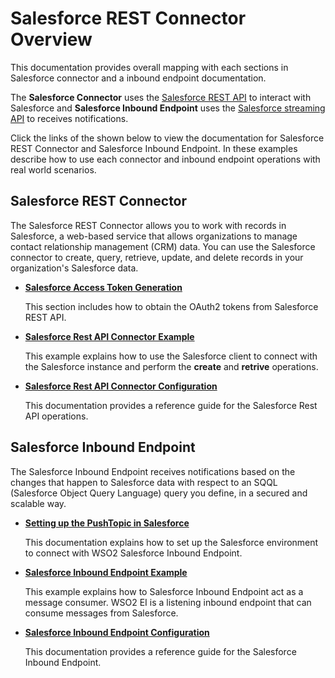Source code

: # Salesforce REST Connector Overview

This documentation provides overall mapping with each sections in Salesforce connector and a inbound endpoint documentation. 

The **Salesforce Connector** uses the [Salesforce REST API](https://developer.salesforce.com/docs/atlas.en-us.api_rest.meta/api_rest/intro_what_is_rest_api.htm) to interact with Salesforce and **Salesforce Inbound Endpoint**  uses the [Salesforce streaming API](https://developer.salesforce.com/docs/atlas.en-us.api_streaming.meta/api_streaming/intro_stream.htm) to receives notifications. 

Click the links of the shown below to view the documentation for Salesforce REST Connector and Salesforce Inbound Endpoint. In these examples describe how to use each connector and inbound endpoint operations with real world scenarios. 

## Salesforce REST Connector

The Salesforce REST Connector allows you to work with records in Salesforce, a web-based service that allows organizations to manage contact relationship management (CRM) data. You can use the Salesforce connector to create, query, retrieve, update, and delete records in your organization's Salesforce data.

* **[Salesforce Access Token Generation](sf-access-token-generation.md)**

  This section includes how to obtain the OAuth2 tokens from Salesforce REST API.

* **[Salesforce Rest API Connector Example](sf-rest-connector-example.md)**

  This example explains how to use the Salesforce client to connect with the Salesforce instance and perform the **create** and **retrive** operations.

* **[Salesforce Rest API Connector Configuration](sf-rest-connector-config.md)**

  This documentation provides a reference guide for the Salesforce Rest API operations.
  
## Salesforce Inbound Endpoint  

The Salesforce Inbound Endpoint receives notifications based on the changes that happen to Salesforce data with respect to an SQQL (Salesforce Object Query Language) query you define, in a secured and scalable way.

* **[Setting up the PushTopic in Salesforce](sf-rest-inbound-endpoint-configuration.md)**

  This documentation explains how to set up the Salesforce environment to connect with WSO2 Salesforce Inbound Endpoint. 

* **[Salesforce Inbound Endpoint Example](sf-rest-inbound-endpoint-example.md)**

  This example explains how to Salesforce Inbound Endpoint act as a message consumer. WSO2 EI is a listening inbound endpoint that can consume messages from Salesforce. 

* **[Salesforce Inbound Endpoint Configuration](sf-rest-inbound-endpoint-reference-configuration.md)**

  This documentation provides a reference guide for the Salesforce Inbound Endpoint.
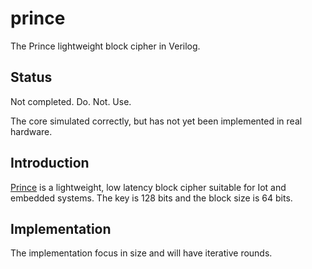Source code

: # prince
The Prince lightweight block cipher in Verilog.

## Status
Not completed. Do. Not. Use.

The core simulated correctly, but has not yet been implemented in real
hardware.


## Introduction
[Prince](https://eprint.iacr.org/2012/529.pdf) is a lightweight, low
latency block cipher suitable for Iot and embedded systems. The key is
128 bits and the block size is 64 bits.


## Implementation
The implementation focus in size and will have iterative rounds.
────────────────────────────────────────
◆ **Work task**:
Copy out only the lines above from the one with "The Salesforce REST Connector" to the one with "This documentation explains", inclusive, exactly as they stand.

◆ **Answer to the exercise**:
The Salesforce REST Connector allows you to work with records in Salesforce, a web-based service that allows organizations to manage contact relationship management (CRM) data. You can use the Salesforce connector to create, query, retrieve, update, and delete records in your organization's Salesforce data.

* **[Salesforce Access Token Generation](sf-access-token-generation.md)**

  This section includes how to obtain the OAuth2 tokens from Salesforce REST API.

* **[Salesforce Rest API Connector Example](sf-rest-connector-example.md)**

  This example explains how to use the Salesforce client to connect with the Salesforce instance and perform the **create** and **retrive** operations.

* **[Salesforce Rest API Connector Configuration](sf-rest-connector-config.md)**

  This documentation provides a reference guide for the Salesforce Rest API operations.
  
## Salesforce Inbound Endpoint  

The Salesforce Inbound Endpoint receives notifications based on the changes that happen to Salesforce data with respect to an SQQL (Salesforce Object Query Language) query you define, in a secured and scalable way.

* **[Setting up the PushTopic in Salesforce](sf-rest-inbound-endpoint-configuration.md)**

  This documentation explains how to set up the Salesforce environment to connect with WSO2 Salesforce Inbound Endpoint. 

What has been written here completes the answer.